The president’s visit was his first since being elected in 2003. Azerbaijan’s counterterrorism operation against separatists in Khankendi ensured Baku’s full control in Karabakh, retaken from Armenia after a 2020 war. The leaders of the separatists either surrendered or were captured by Azerbaijani forces.
Azerbaijan is actively pursuing the reintegration of ethnic Armenians who were previously under separatist rule in Karabakh and is also engaged in peace talks with Armenia. The resettlement of Azerbaijanis hoping to return to Karabakh after being forced to flee Armenian forces’ invasion is high on Baku’s agenda.
Nazim Valiyev, a dentist, was forced to flee his home in Karabakh, Azerbaijan, over three decades ago. He hopes to return now that the region is back under Azerbaijani control, but it could take years before he realizes his dream. Valiyev is among the estimated 700,000 Azerbaijanis who fled or were forced out of the region due to violence that flared in 1988 and grew into an outright war. The conflict ended in 1994, with the territory under the control of ethnic Armenian forces supported by their neighbouring country.
The blinding speed of recent events has raised spirits among those who had fled so long ago and longed to return to its mountains and thick forests. Azerbaijan President Ilham Aliyev established a program called “The Great Return to Azerbaijan’s Liberated Territories” in 2022 to bring back long-displaced people. The program envisions improvements in infrastructure, construction of residences, and laborious efforts to clear the region of mines.
Azerbaijan’s budget for this year allocates $3.1 billion for reconstruction projects in the region, but mines pose a significant challenge, as Armenian-occupied territories have been razed and mined for 30 years, resulting in at least 65 deaths and 267 injuries since the 2020 war.

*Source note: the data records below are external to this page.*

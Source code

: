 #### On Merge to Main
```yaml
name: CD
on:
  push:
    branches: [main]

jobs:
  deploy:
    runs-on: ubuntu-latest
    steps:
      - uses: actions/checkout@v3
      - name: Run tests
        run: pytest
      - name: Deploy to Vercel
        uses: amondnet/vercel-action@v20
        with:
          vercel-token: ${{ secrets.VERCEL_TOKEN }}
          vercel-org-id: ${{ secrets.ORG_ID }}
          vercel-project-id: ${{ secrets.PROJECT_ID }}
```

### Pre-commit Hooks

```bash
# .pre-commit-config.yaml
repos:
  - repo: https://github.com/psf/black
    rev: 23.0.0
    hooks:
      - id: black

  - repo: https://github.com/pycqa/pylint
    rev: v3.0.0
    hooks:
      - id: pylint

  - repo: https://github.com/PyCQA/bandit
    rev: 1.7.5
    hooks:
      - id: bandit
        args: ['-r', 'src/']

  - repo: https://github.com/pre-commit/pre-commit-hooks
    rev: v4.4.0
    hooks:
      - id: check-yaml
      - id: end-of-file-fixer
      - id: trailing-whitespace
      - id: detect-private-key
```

Displaced Armenian residents, Aliguleyeva and Valiyev, are uncertain about the state of their childhood home in Karabakh. Aliguleyeva’s childhood home was destroyed in 1988, but a separate building for dental equipment survived. Valiyev, who lost his family residence, is eager to return to his childhood and hopes to start a new life. He believes that enmity must never be repeated and that overcoming it is more difficult than rebuilding war-ruined buildings.
Despite their warm relationship with Armenian neighbours in Khankendi, they also experienced terror when ethnic violence drove them away. The process of overcoming enmity may be more challenging than rebuilding war-ruined buildings. The Armenians must start a new life, despite the challenges they face.